### PROBLEM DETAILS
Wherever the word "models" shows up in the data, report the line it sits in.

Saved data entries:
+-------+
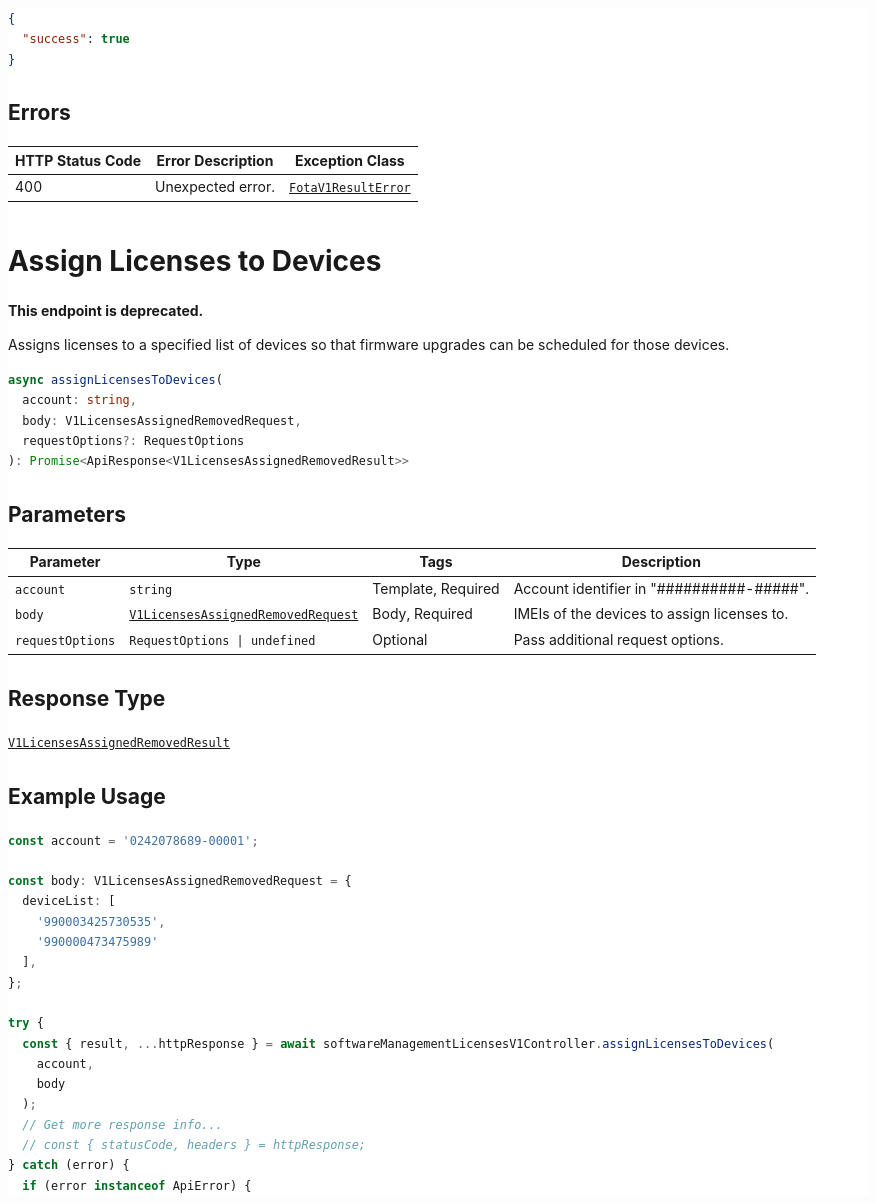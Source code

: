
 ```json
{
  "success": true
}
```

## Errors

| HTTP Status Code | Error Description | Exception Class |
|  --- | --- | --- |
| 400 | Unexpected error. | [`FotaV1ResultError`](../../doc/models/fota-v1-result-error.md) |


# Assign Licenses to Devices

**This endpoint is deprecated.**

Assigns licenses to a specified list of devices so that firmware upgrades can be scheduled for those devices.

```ts
async assignLicensesToDevices(
  account: string,
  body: V1LicensesAssignedRemovedRequest,
  requestOptions?: RequestOptions
): Promise<ApiResponse<V1LicensesAssignedRemovedResult>>
```

## Parameters

| Parameter | Type | Tags | Description |
|  --- | --- | --- | --- |
| `account` | `string` | Template, Required | Account identifier in "##########-#####". |
| `body` | [`V1LicensesAssignedRemovedRequest`](../../doc/models/v1-licenses-assigned-removed-request.md) | Body, Required | IMEIs of the devices to assign licenses to. |
| `requestOptions` | `RequestOptions \| undefined` | Optional | Pass additional request options. |

## Response Type

[`V1LicensesAssignedRemovedResult`](../../doc/models/v1-licenses-assigned-removed-result.md)

## Example Usage

```ts
const account = '0242078689-00001';

const body: V1LicensesAssignedRemovedRequest = {
  deviceList: [
    '990003425730535',
    '990000473475989'
  ],
};

try {
  const { result, ...httpResponse } = await softwareManagementLicensesV1Controller.assignLicensesToDevices(
    account,
    body
  );
  // Get more response info...
  // const { statusCode, headers } = httpResponse;
} catch (error) {
  if (error instanceof ApiError) {
```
+-------+
### RESULT OF THE TASK
| 400 | Unexpected error. | [`FotaV1ResultError`](../../doc/models/fota-v1-result-error.md) |
| `body` | [`V1LicensesAssignedRemovedRequest`](../../doc/models/v1-licenses-assigned-removed-request.md) | Body, Required | IMEIs of the devices to assign licenses to. |
[`V1LicensesAssignedRemovedResult`](../../doc/models/v1-licenses-assigned-removed-result.md)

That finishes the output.